[Source texts of formatted documents]
::::::::::
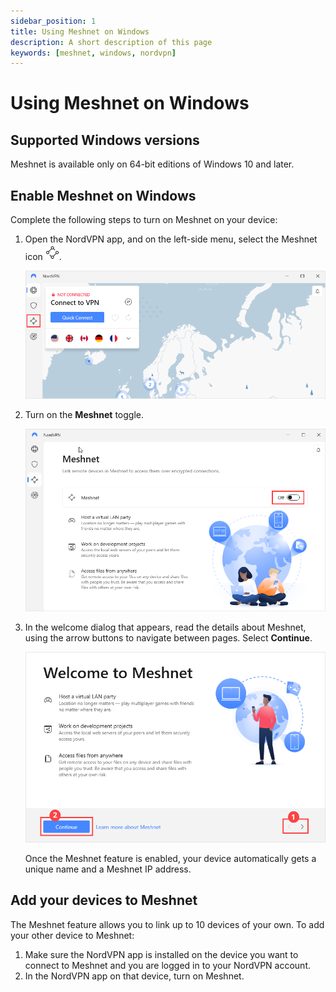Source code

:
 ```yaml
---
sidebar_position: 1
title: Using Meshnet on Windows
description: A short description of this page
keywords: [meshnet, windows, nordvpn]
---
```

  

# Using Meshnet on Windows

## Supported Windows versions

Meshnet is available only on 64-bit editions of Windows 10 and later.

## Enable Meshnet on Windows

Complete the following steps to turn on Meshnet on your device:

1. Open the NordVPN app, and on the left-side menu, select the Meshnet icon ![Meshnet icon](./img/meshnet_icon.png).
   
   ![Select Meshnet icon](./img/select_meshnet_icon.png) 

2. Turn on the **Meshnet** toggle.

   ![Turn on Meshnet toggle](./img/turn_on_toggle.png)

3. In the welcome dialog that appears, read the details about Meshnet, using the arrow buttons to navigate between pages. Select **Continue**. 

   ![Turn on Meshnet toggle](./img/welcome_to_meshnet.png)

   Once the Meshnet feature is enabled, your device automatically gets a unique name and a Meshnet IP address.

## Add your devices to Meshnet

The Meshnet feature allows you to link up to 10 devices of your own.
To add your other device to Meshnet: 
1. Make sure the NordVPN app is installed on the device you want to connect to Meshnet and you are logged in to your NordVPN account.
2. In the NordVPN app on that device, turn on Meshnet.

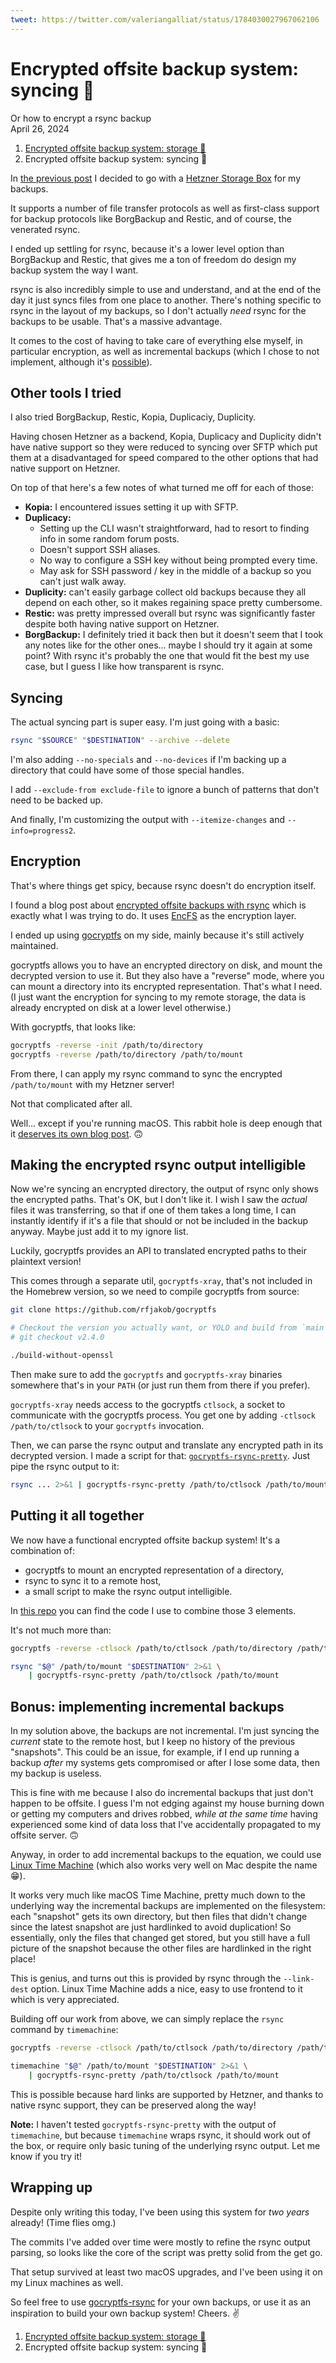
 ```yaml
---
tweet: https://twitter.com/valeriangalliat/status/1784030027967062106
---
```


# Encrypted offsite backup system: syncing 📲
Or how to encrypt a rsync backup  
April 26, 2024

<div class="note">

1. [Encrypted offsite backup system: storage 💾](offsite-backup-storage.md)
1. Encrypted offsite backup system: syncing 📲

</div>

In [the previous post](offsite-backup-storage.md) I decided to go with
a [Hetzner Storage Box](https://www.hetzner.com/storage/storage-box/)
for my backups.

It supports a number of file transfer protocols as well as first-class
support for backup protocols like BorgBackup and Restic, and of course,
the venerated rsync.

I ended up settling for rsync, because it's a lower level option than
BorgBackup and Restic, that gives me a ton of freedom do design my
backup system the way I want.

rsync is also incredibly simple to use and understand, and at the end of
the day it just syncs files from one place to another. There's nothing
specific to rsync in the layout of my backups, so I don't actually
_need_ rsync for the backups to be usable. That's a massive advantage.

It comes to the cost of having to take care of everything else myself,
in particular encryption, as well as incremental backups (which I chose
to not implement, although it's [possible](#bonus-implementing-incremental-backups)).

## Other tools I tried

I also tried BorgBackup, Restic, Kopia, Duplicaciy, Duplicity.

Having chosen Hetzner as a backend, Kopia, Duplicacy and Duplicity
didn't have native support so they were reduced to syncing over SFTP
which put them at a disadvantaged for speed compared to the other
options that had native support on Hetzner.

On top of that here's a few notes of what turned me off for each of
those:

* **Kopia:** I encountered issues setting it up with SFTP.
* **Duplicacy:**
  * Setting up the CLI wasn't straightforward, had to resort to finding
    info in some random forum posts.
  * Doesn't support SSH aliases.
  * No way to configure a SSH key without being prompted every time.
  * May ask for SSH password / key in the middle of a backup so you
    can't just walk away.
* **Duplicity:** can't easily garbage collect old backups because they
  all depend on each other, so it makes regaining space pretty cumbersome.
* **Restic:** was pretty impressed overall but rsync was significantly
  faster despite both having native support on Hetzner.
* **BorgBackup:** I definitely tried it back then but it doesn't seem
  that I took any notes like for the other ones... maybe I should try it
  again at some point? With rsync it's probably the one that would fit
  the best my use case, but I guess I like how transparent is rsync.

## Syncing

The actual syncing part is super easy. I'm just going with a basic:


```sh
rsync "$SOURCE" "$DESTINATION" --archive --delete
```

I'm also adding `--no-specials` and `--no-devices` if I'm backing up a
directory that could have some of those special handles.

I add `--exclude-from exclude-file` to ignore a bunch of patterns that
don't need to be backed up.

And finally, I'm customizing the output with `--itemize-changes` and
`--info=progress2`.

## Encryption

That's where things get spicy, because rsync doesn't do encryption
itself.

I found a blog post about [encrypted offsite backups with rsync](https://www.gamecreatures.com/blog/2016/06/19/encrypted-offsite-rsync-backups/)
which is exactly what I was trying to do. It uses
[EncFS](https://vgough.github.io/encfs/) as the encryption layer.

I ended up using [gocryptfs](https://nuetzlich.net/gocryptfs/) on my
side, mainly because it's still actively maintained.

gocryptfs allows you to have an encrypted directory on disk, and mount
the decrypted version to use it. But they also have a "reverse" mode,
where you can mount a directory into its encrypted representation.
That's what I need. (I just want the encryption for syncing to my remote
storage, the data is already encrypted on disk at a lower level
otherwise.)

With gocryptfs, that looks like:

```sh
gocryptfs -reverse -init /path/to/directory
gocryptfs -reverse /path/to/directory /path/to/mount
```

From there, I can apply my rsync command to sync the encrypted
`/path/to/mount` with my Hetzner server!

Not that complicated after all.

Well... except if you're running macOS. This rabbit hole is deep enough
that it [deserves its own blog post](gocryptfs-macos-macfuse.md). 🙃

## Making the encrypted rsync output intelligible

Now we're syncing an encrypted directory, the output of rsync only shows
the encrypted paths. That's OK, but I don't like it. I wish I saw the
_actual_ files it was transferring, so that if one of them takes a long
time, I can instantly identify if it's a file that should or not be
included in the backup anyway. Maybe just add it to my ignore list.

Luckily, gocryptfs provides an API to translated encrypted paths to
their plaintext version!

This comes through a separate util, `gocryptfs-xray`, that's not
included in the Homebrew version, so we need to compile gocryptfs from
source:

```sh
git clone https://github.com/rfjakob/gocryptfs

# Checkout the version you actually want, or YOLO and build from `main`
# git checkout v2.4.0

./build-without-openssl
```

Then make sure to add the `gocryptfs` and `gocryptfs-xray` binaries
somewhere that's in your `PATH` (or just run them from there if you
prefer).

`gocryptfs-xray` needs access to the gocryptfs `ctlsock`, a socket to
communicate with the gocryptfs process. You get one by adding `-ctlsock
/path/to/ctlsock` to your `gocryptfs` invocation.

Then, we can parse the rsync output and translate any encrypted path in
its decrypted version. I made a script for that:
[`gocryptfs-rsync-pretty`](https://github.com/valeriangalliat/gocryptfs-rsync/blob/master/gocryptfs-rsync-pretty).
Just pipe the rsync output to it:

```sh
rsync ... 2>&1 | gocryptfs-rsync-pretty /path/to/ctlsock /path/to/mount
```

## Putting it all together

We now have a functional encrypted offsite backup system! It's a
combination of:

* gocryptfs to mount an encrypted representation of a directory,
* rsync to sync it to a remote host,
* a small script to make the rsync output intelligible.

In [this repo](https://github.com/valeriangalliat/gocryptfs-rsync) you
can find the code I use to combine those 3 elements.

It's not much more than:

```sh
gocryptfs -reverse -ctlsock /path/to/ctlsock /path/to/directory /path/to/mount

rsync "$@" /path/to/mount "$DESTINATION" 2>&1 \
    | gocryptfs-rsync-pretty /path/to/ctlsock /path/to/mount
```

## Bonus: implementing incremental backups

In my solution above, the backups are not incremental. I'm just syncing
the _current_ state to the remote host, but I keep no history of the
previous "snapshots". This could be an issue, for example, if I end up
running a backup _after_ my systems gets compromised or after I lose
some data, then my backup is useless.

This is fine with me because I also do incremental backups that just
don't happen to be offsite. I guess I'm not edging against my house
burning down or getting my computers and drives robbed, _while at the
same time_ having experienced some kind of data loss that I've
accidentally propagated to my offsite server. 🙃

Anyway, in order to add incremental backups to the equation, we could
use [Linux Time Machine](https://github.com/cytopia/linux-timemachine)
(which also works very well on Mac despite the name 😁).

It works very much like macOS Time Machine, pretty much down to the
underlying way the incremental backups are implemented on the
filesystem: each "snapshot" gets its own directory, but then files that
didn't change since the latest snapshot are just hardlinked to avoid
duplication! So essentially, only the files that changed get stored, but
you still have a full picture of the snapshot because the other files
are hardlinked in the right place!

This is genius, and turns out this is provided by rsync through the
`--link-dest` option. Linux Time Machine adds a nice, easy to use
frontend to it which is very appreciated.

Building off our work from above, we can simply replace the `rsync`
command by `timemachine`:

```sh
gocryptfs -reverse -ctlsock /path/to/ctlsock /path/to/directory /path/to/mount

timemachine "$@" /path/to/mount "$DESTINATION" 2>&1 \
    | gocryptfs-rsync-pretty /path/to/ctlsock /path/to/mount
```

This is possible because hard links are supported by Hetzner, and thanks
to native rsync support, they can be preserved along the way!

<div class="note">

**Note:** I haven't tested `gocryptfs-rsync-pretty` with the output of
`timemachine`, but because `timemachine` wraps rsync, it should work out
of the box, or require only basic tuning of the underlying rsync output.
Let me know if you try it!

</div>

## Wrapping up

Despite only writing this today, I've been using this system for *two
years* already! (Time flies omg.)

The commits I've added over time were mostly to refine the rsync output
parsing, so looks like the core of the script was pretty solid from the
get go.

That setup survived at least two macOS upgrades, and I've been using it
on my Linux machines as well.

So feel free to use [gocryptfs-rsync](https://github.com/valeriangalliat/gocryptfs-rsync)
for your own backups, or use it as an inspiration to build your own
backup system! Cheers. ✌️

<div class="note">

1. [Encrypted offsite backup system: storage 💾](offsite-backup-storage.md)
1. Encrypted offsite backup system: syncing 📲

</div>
::::::::::
**Task prompt**
Stop after the line containing "## Add your devices to Meshnet": copy the records exactly from the first line up to there, leaving pictures out.

**Answer box**
Source code

:
 ```yaml
---
sidebar_position: 1
title: Using Meshnet on Windows
description: A short description of this page
keywords: [meshnet, windows, nordvpn]
---
```

  

# Using Meshnet on Windows

## Supported Windows versions

Meshnet is available only on 64-bit editions of Windows 10 and later.

## Enable Meshnet on Windows

Complete the following steps to turn on Meshnet on your device:

1. Open the NordVPN app, and on the left-side menu, select the Meshnet icon ![Meshnet icon](./img/meshnet_icon.png).
   
   ![Select Meshnet icon](./img/select_meshnet_icon.png) 

2. Turn on the **Meshnet** toggle.

   ![Turn on Meshnet toggle](./img/turn_on_toggle.png)

3. In the welcome dialog that appears, read the details about Meshnet, using the arrow buttons to navigate between pages. Select **Continue**. 

   ![Turn on Meshnet toggle](./img/welcome_to_meshnet.png)

   Once the Meshnet feature is enabled, your device automatically gets a unique name and a Meshnet IP address.

## Add your devices to Meshnet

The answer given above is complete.